Weckler on Technology - LG left smarting with new watch
LG G Watch Price: €200 Rating: ***
Sometimes I wonder whether Apple hasn't pranked the entire electronics world into rushing out low-selling smartwatches as it keeps half-suggesting it might launch its own. It's certainly spurred all-comers into launching their own version. LG is the latest big brand to come to the market with a model, the 1.65-inch G Watch.
Unlike Samsung's smartwatches, this device works with any Android smartphone, a considerable advantage from the get-go. On the other hand, it doesn't have some of the features that Samsung's models boast. In particular, it doesn't have a heart-rate, pulse and sleep monitor. Given that the only proven market for smartwatches is actually in the health space, this could be a big gap in the gadget's feature-set. However, it will last you at least two days of use and it keeps you up to speed on social media and other messaging.
I'm not really a huge smartwatch fan, so it'd be disingenuous to recommend this. But if you like the sound of Samsung's smartwatch and don't have a Samsung smartphone, you might get a kick out of the G Watch.
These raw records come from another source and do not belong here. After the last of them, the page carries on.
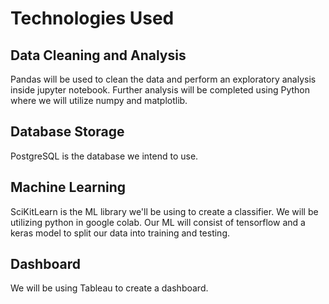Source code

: # Technologies Used
## Data Cleaning and Analysis
Pandas will be used to clean the data and perform an exploratory analysis inside jupyter notebook. Further analysis will be completed using Python where we will utilize numpy and matplotlib.

## Database Storage
PostgreSQL is the database we intend to use.

## Machine Learning
SciKitLearn is the ML library we'll be using to create a classifier. We will be utilizing python in google colab. Our ML will consist of tensorflow and a keras model to split our data into training and testing.

## Dashboard
We will be using Tableau to create a dashboard.

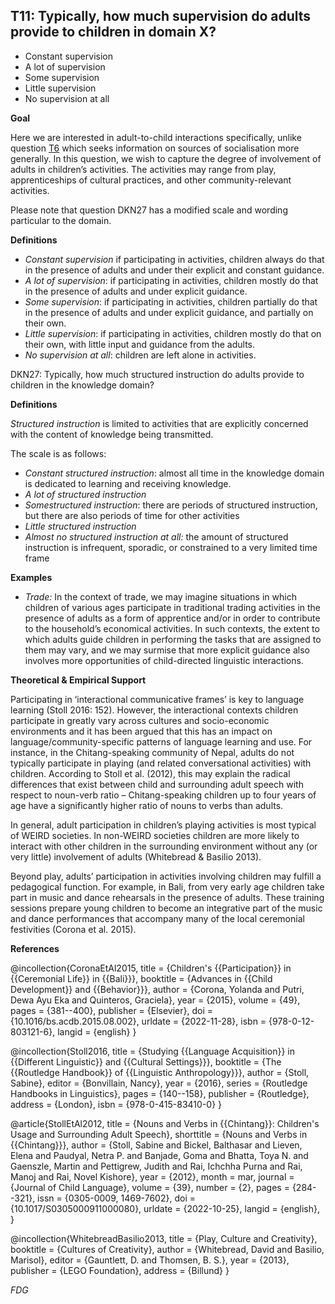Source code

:
## T11: Typically, how much supervision do adults provide to children in domain X?

- Constant supervision
- A lot of supervision
- Some supervision
- Little supervision
- No supervision at all



**Goal**

Here we are interested in adult-to-child interactions specifically, unlike question [T6](https://www.google.com/url?q=https%3A%2F%2Fsites.google.com%2Fview%2Frs210205edomains-questionnaire%2Fhome%23h.wrnznasw7ysz&sa=D&sntz=1&usg=AOvVaw0UooR21z09COoC0-Rchl6k) which seeks information on sources of socialisation more generally. In this question, we wish to capture the degree of involvement of adults in children’s activities. The activities may range from play, apprenticeships of cultural practices, and other community-relevant activities.



Please note that question DKN27 has a modified scale and wording particular to the domain.



**Definitions**

- *Constant supervision* if participating in activities, children always do that in the presence of adults and under their explicit and constant guidance.
- *A lot of supervision*: if participating in activities, children mostly do that in the presence of adults and under explicit guidance.
- *Some supervision*: if participating in activities, children partially do that in the presence of adults and under explicit guidance, and partially on their own.
- *Little supervision*: if participating in activities, children mostly do that on their own, with little input and guidance from the adults.
- *No supervision at all*: children are left alone in activities.






DKN27: Typically, how much structured instruction do adults provide to children in the knowledge domain?



**Definitions**

*Structured instruction* is limited to activities that are explicitly concerned with the content of knowledge being transmitted.



The scale is as follows:

- *Constant structured instruction*: almost all time in the knowledge domain is dedicated to learning and receiving knowledge.
- *A lot of structured instruction*
- *Somestructured instruction*: there are periods of structured instruction, but there are also periods of time for other activities
- *Little structured instruction*
- *Almost no structured instruction at all:* the amount of structured instruction is infrequent, sporadic, or constrained to a very limited time frame






**Examples**

- *Trade:* In the context of trade, we may imagine situations in which children of various ages participate in traditional trading activities in the presence of adults as a form of apprentice and/or in order to contribute to the household’s economical activities. In such contexts, the extent to which adults guide children in performing the tasks that are assigned to them may vary, and we may surmise that more explicit guidance also involves more opportunities of child-directed linguistic interactions.




**Theoretical & Empirical Support**

Participating in ‘interactional communicative frames’ is key to language learning (Stoll 2016: 152). However, the interactional contexts children participate in greatly vary across cultures and socio-economic environments and it has been argued that this has an impact on language/community-specific patterns of language learning and use. For instance, in the Chitang-speaking community of Nepal, adults do not typically participate in playing (and related conversational activities) with children. According to Stoll et al. (2012), this may explain the radical differences that exist between child and surrounding adult speech with respect to noun-verb ratio – Chitang-speaking children up to four years of age have a significantly higher ratio of nouns to verbs than adults.



In general, adult participation in children’s playing activities is most typical of WEIRD societies. In non-WEIRD societies children are more likely to interact with other children in the surrounding environment without any (or very little) involvement of adults (Whitebread & Basilio 2013).



Beyond play, adults’ participation in activities involving children may fulfill a pedagogical function. For example, in Bali, from very early age children take part in music and dance rehearsals in the presence of adults. These training sessions prepare young children to become an integrative part of the music and dance performances that accompany many of the local ceremonial festivities (Corona et al. 2015).


**References**

@incollection{CoronaEtAl2015,
  title = {Children's {{Participation}} in {{Ceremonial Life}} in {{Bali}}},
  booktitle = {Advances in {{Child Development}} and {{Behavior}}},
  author = {Corona, Yolanda and Putri, Dewa Ayu Eka and Quinteros, Graciela},
  year = {2015},
  volume = {49},
  pages = {381--400},
  publisher = {Elsevier},
  doi = {10.1016/bs.acdb.2015.08.002},
  urldate = {2022-11-28},
  isbn = {978-0-12-803121-6},
  langid = {english}
}

@incollection{Stoll2016,
  title = {Studying {{Language Acquisition}} in {{Different Linguistic}} and {{Cultural Settings}}},
  booktitle = {The {{Routledge Handbook}} of {{Linguistic Anthropology}}},
  author = {Stoll, Sabine},
  editor = {Bonvillain, Nancy},
  year = {2016},
  series = {Routledge Handbooks in Linguistics},
  pages = {140--158},
  publisher = {Routledge},
  address = {London},
  isbn = {978-0-415-83410-0}
}

@article{StollEtAl2012,
  title = {Nouns and Verbs in {{Chintang}}: Children's Usage and Surrounding Adult Speech},
  shorttitle = {Nouns and Verbs in {{Chintang}}},
  author = {Stoll, Sabine and Bickel, Balthasar and Lieven, Elena and Paudyal, Netra P. and Banjade, Goma and Bhatta, Toya N. and Gaenszle, Martin and Pettigrew, Judith and Rai, Ichchha Purna and Rai, Manoj and Rai, Novel Kishore},
  year = {2012},
  month = mar,
  journal = {Journal of Child Language},
  volume = {39},
  number = {2},
  pages = {284--321},
  issn = {0305-0009, 1469-7602},
  doi = {10.1017/S0305000911000080},
  urldate = {2022-10-25},
  langid = {english},
}

@incollection{WhitebreadBasilio2013,
  title = {Play, Culture and Creativity},
  booktitle = {Cultures of Creativity},
  author = {Whitebread, David and Basilio, Marisol},
  editor = {Gauntlett, D. and Thomsen, B. S.},
  year = {2013},
  publisher = {LEGO Foundation},
  address = {Billund}
}



*FDG*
Small compromise, big saving on Sony phone
Sony Xperia M Price: €150 Rating: ****
How much do fluidity and high-end features matter on a smartphone? For me, some features (great cameras, large fluent screens) matter quite a bit. But that's not true for everyone and Sony's new four-inch Xperia M device presents a compelling case for a budget smartphone.
For day-to-day use, there is very little you cannot do on this handset. Its engine - a dual-core 1Ghz chip backed up by 1GB of Ram - is actually enough to zip through applications (I didn't notice any lag compared to the beefier Xperia Z2 I currently use).
Its five-megapixel camera, while quite a way off ultrapixel devices from HTC, Apple and Sony's own Z2, is still perfectly decent. I wasn't crazy about the phone's wide 'bezel' (the bit between the screen and the edge) and the four-inch display doesn't really match the best screens on the market. But bear in mind: this phone is a quarter of the price of top-tier handsets. From that perspective, it's hard not to be impressed by the thing.
Portable satellite needs serious savvy
Ross HD portable satellite kit Price: €80 from Aldi Rating: ***
Piecing together a portable satellite kit is a little bit like coming back from Ikea with a boot full of self-assembly wardrobes and shelving units: you had better clear your Saturday afternoon's diary for a twiddlesome adventure in electronic componentry.
Having delved into Ross's portable satellite kit (which has around 25 different parts), I suspect many don't bother and end up spending a further €40 getting a handyman to assemble it. However, if you're feeling brave, there are helpful YouTube videos and online boards to help with the (guaranteed) flummoxing moments.
This kit is designed for caravans, campers or holiday homes. It comes with some channels pre-installed and relays them in high definition. It's worth the hassle if you want TV on the cheap. But for anyone with even mild technophobia, this may be one to avoid.
HP's no-nonsense laptop is all business
HP Elitebook Folio 1040 Price: from 1,750 Rating: ****
HP is all business with this no-nonsense 14-inch laptop. It's slim, it's ultra-powerful and it has a lot of practical, future-proof features that make it a very solid choice of business tool. It doesn't mess around with touchscreens (a dubious enterprise feature) and the default operating system that came on my test model was Windows 7 Pro, which will please 95pc of business users.
As is the norm for machines in this bracket, the laptop's styling incorporates metal casing and a flat keyboard that is easy to type on. It also comes with an Intel i7 chip and a bucketful (8GB) of Ram, while the 'Forcepad' touchpad gives you more finger control (such as the ability to pinch and zoom). There's also a sim-card slot for mobile broadband connectivity (although you can do the same thing by simply using your phone as a mobile hotspot). Other features include a decent anti-glare screen and HP's own encryption technology. The battery life is good, at between six and seven hours. You'll pay quite a bit for this, but it's a high quality work laptop.
A budget-sized streaming pocket rocket
Google Chromecast Price: €40 Rating: *****
With video-on-demand services such as Netflix on the up and up, it's hard to think of a more useful budget gadget than Google's Chromecast.
It's a USB-sized dongle that plugs into a television's HDMI port, relaying certain video services from your phone, tablet or laptop. For most, this means an easy way to stream Netflix (which is compatible) onto a TV from a phone or tablet.
The gadget has its own software built in, which connects to your phone once the Chromecast app is downloaded. The set-up process could be a little easier, but once you're up and running, it's a brilliant remedy for your video-on-demand content. It's also completely portable: plug it into any telly or (HD monitor) you like.